TASK TO COMPLETE: Please copy each line of the listing that includes the string "Edge".

SUPPLIED RECORDS:
[Start of section]

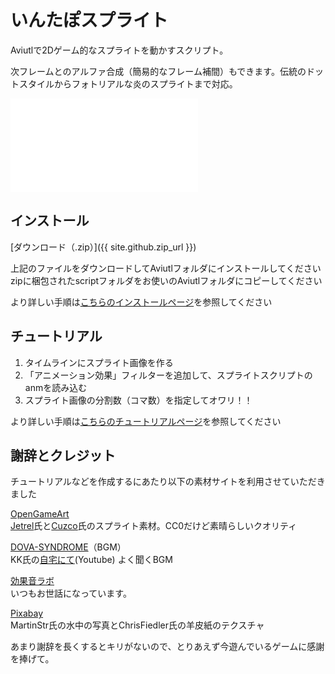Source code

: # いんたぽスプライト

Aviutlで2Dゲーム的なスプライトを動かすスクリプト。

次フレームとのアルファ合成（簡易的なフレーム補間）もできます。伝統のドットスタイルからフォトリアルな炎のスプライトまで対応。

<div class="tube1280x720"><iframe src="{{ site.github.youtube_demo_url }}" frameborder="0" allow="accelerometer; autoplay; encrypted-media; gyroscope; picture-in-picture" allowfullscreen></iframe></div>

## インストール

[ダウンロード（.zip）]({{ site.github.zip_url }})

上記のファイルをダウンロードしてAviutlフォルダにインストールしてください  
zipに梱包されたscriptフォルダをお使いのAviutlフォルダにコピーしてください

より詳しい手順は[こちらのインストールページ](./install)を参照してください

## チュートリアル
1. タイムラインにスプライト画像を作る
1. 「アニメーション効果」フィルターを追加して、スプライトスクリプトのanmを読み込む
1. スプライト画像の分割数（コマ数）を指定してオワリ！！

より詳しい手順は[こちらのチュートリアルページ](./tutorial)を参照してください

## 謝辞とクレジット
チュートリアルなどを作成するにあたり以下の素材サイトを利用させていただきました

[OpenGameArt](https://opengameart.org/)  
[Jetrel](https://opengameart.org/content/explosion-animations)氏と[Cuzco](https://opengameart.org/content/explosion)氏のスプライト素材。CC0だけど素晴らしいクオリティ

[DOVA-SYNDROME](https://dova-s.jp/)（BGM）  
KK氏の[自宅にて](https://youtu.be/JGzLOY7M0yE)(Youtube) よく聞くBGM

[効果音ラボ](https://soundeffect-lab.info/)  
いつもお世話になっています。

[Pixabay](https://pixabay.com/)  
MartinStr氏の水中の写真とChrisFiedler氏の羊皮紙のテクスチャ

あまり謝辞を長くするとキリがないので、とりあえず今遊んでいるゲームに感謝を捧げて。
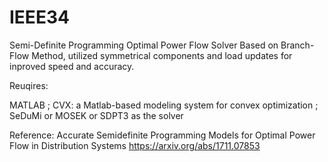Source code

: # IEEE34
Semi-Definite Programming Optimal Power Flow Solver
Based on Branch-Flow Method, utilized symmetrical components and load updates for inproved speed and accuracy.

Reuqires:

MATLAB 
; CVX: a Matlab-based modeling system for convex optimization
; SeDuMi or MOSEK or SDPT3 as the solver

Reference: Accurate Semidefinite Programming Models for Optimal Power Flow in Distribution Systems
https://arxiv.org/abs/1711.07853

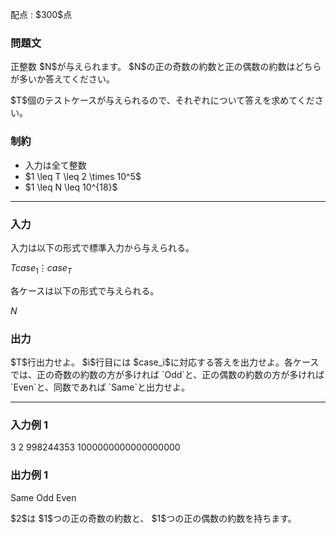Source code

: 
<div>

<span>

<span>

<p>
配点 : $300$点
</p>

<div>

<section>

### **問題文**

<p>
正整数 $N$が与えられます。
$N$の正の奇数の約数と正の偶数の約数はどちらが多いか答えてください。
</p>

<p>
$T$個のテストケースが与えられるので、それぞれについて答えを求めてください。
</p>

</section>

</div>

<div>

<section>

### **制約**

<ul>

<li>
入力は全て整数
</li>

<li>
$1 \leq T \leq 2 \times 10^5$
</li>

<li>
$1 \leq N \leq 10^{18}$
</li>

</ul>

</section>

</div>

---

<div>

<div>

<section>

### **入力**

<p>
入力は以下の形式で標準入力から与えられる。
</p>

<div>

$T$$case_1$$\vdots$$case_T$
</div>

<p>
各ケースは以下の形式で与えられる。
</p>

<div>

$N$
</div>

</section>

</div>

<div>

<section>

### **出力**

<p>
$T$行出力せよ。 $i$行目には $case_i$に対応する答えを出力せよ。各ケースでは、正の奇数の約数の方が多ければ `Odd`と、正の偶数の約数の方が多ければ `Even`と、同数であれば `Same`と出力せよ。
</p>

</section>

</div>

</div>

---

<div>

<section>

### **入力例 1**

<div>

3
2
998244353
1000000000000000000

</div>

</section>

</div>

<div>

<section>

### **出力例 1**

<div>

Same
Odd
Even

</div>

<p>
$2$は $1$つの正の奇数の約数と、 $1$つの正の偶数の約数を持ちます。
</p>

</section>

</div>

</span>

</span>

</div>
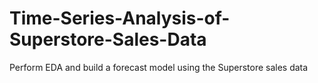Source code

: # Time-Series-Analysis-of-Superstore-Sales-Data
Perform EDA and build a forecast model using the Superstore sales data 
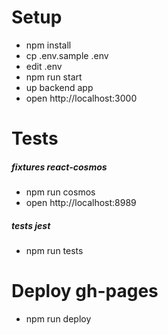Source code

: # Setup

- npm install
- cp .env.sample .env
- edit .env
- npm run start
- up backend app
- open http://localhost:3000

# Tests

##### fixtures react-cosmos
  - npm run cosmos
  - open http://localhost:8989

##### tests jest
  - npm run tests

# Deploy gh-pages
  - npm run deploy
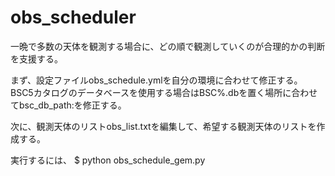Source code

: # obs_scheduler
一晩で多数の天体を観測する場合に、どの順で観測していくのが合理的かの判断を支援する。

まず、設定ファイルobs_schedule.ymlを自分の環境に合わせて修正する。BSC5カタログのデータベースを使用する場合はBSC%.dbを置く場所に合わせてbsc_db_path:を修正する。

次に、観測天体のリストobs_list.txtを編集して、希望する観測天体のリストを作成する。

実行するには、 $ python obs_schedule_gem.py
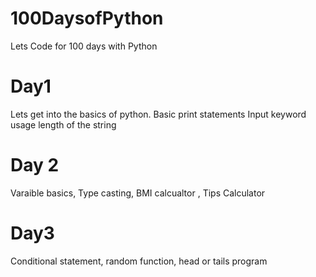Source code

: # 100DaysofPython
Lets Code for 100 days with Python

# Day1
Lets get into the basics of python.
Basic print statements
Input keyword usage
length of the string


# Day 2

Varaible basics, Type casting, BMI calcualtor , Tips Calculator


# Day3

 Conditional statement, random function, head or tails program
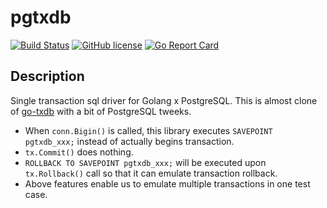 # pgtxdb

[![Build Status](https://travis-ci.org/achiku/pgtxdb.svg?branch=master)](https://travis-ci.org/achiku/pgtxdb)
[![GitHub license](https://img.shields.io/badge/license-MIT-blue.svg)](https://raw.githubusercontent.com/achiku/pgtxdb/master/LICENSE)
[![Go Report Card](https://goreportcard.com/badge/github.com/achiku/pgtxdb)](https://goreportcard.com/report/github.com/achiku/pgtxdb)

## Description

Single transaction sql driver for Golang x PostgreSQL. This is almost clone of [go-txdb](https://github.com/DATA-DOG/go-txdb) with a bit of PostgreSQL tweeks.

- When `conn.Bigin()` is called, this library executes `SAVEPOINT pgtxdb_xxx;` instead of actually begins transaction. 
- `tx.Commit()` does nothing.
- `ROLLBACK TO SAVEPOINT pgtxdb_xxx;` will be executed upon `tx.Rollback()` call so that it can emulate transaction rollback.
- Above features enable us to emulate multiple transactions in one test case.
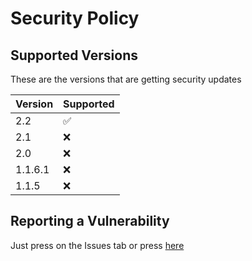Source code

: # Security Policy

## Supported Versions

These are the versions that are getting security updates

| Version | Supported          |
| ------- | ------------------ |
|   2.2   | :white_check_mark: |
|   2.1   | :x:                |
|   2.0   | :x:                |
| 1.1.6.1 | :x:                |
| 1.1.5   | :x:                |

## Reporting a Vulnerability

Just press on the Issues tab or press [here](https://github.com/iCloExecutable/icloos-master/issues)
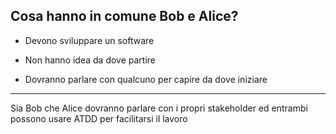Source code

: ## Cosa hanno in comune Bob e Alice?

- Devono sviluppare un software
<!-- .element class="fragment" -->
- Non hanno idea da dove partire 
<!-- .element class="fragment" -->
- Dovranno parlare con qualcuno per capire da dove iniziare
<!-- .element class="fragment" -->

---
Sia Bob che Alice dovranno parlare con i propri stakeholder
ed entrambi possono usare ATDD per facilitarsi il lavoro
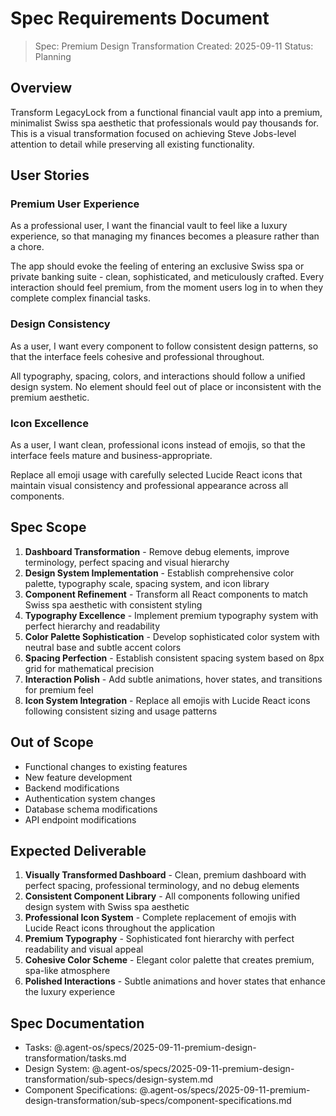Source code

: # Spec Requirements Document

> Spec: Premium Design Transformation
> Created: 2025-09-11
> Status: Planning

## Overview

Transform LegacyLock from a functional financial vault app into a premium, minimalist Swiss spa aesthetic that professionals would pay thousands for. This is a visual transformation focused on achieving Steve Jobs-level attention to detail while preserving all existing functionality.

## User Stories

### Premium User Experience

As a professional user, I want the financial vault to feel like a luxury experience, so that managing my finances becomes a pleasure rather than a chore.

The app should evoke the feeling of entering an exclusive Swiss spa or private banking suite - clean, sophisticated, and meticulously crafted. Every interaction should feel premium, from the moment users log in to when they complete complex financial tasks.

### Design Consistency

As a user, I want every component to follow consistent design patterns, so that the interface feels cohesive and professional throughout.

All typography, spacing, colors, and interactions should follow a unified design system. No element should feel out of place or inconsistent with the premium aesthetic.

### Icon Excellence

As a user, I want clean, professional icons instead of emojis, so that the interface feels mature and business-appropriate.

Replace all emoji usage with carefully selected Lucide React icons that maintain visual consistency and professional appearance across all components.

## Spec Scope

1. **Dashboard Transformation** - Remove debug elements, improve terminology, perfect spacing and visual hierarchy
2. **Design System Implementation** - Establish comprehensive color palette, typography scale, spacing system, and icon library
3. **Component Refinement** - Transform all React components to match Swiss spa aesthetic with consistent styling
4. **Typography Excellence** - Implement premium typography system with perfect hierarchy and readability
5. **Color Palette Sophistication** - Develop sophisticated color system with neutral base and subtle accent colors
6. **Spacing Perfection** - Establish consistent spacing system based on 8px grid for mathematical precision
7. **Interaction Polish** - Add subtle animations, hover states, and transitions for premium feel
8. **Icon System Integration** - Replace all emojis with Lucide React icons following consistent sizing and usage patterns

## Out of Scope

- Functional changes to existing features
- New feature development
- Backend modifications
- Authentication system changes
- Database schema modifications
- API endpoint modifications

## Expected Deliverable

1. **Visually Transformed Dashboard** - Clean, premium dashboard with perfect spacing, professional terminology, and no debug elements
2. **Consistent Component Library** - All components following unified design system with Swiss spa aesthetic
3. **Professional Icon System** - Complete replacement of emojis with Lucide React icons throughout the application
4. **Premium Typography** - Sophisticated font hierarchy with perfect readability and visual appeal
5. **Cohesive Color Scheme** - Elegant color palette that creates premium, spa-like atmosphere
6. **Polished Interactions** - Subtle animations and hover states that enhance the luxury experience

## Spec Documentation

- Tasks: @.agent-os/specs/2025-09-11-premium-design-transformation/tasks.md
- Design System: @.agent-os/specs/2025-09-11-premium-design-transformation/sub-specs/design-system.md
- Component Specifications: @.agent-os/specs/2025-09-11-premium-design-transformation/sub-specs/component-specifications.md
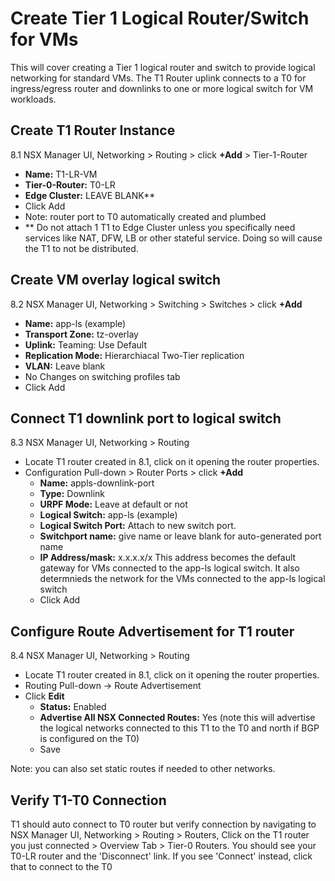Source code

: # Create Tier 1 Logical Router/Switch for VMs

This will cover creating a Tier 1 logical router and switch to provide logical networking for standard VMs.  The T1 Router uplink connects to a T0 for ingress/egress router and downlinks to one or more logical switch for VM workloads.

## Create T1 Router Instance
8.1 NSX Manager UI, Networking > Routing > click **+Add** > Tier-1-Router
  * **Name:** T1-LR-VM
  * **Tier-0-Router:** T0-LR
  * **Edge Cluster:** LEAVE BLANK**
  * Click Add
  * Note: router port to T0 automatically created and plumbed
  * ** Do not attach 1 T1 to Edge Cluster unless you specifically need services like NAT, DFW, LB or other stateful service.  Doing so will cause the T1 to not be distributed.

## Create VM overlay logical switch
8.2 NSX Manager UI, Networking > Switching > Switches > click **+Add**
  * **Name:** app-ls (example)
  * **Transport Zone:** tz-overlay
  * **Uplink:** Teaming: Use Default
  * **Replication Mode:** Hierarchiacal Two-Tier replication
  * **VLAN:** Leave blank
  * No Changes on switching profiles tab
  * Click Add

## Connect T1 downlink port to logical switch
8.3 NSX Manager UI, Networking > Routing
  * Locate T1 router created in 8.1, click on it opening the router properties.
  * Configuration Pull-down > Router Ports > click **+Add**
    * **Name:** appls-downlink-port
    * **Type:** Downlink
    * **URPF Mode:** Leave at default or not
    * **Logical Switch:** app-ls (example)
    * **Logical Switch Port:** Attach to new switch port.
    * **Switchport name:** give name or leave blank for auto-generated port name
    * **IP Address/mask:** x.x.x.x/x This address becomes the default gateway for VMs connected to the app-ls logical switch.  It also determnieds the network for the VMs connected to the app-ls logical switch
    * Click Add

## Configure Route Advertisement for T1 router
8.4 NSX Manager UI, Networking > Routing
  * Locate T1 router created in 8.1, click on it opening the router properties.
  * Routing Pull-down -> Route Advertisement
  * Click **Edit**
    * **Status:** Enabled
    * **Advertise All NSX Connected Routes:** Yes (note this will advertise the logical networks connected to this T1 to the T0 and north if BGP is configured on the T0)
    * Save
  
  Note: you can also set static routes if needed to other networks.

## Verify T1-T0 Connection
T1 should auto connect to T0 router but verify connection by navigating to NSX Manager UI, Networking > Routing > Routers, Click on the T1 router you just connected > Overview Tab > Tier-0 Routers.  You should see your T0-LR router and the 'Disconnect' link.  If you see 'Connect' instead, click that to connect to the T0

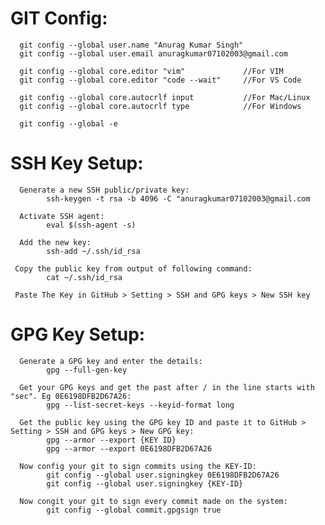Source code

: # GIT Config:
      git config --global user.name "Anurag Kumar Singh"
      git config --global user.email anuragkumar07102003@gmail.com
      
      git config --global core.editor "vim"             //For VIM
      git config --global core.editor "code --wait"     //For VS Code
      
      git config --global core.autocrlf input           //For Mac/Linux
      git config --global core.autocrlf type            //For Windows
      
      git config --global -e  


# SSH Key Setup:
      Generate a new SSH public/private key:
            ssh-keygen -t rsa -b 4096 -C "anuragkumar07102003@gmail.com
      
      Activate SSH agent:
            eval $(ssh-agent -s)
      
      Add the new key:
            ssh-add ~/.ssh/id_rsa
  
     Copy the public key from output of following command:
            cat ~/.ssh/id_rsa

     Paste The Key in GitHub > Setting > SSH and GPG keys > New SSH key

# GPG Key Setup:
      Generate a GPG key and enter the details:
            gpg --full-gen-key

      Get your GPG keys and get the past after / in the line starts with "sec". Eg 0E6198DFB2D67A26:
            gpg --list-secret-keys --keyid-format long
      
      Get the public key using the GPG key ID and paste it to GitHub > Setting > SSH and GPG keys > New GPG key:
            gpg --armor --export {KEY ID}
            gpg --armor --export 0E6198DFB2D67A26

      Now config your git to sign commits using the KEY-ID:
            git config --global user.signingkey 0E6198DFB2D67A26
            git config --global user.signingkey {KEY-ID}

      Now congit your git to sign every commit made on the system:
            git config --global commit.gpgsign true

[End of section]

TASK SOLUTION:
  * **Edge Cluster:** LEAVE BLANK**
  * ** Do not attach 1 T1 to Edge Cluster unless you specifically need services like NAT, DFW, LB or other stateful service.  Doing so will cause the T1 to not be distributed.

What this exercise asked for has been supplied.